Coming together

Nikiski schools collaborate in and out of class

Posted: Friday, April 15, 2005

 

  Students from Nikiski North Star Elementary School perform the musical "We Haz Jazz" under a black light Thursday afternoon in the school cafeteria. Photo by M. Scott Moon

Students from Nikiski North Star Elementary School perform the musical "We Haz Jazz" under a black light Thursday afternoon in the school cafeteria.

Photo by M. Scott Moon

Since the consolidation of Nikiski Elementary and North Star Elementary schools this year, teachers and students have come a long way to make the school one population instead of two who just happen to share a building.

To that end, three North Star sixth-grade teachers put together a jazz musical, called "We Haz Jazz," to top off the first year of becoming Nikiski North Star Elementary.

"We're all pretty jazzed about this. I know it's a terrible pun, but we really are very excited," said sixth-grade teacher Christine Barnes. "(Principal) Lori Manion asked us to come up with something where we could all work together, and we thought a musical would be a great tool to get us together on the same page."

Sixth-grade teacher Sherry Matson said doing the musical has topped off a year that started out with some uncertainty.

"Initially the kids talked about the other kids from the different school, but now they're a sixth-grade. It's been a personally exciting opportunity for me," Matson said. "There is no division among the three sixth-grade classes and definitely not between schools. They are professional collaborators who share ideas, critique and congratulate each other. They feel part of a group."

Matson said the kids enjoy the thrill of doing a quality performance, and it is something worth watching.

"This has been an investment by the kids. They show dedication and focus in practice. This has been fun to see so many kids discovering that they could do something they might not have known they could do," she said.

More than 60 sixth-graders have come together to put the musical on and get to know one another better. There are seven singing numbers involving all the kids and dialog in between the songs to tell the history of jazz.

"We chose this musical because we thought the kids would learn something about jazz they didn't know before," Barnes said.

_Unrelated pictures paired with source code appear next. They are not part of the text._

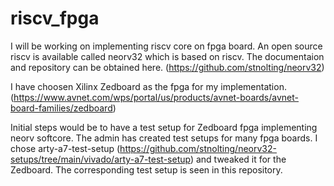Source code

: # riscv_fpga
I will be working on implementing riscv core on fpga board.
An open source riscv is available called neorv32 which is based on riscv.
The documentaion and repository can be obtained here. (https://github.com/stnolting/neorv32)

I have choosen Xilinx Zedboard as the fpga for my implementation. (https://www.avnet.com/wps/portal/us/products/avnet-boards/avnet-board-families/zedboard)

Initial steps would be to have a test setup for Zedboard fpga implementing neorv softcore. The admin has created test setups for many fpga boards. I chose arty-a7-test-setup (https://github.com/stnolting/neorv32-setups/tree/main/vivado/arty-a7-test-setup)
and tweaked it for the Zedboard. The corresponding test setup is seen in this repository.
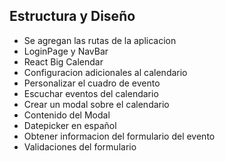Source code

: ## Estructura y Diseño
- Se agregan las rutas de la aplicacion
- LoginPage y NavBar
- React Big Calendar
- Configuracion adicionales al calendario
- Personalizar el cuadro de evento
- Escuchar eventos del calendario
- Crear un modal sobre el calendario
- Contenido del Modal
- Datepicker en español
- Obtener informacion del formulario del evento
- Validaciones del formulario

The musical features three cameos of famous jazz artists played by sixth-graders. Jesse Hyatt plays the part of legendary and revolutionary pianist Thelonious Monk.

"I get to play the part of the greatest jazz pianist that everyone is waiting on at the end of the show," Hyatt said. "He wasn't so well known in the beginning but came back and blew everyone away. He became so well known."

Hyatt said he was a good choice to play the part of Monk because he has a loud speaking voice and good facial expressions. He said his part makes everyone drop to the floor.

Also making appearances will be Caty Reid as Billie Holiday singing "Summertime," and Tanner Thompson as Louis Armstrong singing "Cabaret."

Hyatt said the consolidation started out somewhat rough around the edges, but as the year progressed, so did the camaraderie of the two schools' students.

"It's been an awesome year of school. Everyone has gotten to know everyone else, and it's been a fun year. When we go high school, things will work a lot smoother," Hyatt said.

Matson said the audience will get an overview of jazz, but more importantly, people will see the kids involved in doing a project where they learned about new music.

Barnes said the musical and consolidation have come together quite well.

Some of that is due in part to Manion's implementation of a 30-minute time at the end of the school day where teachers got together and figured out ways the students could collaborate and maximize the students' potential. She said she believes it has paid off.

"This started off with me talking to these kids as fifth-graders a year ago and helping them understand that they would be the leaders of something new. The students have really come together and focused on the community," Manion said.

"The musical is just an example of the cohesiveness that we've seen throughout the whole year."

"We Haz Jazz" will be at 7 p.m. Saturday at Nikiski High School. Admission is free, and it open to the public.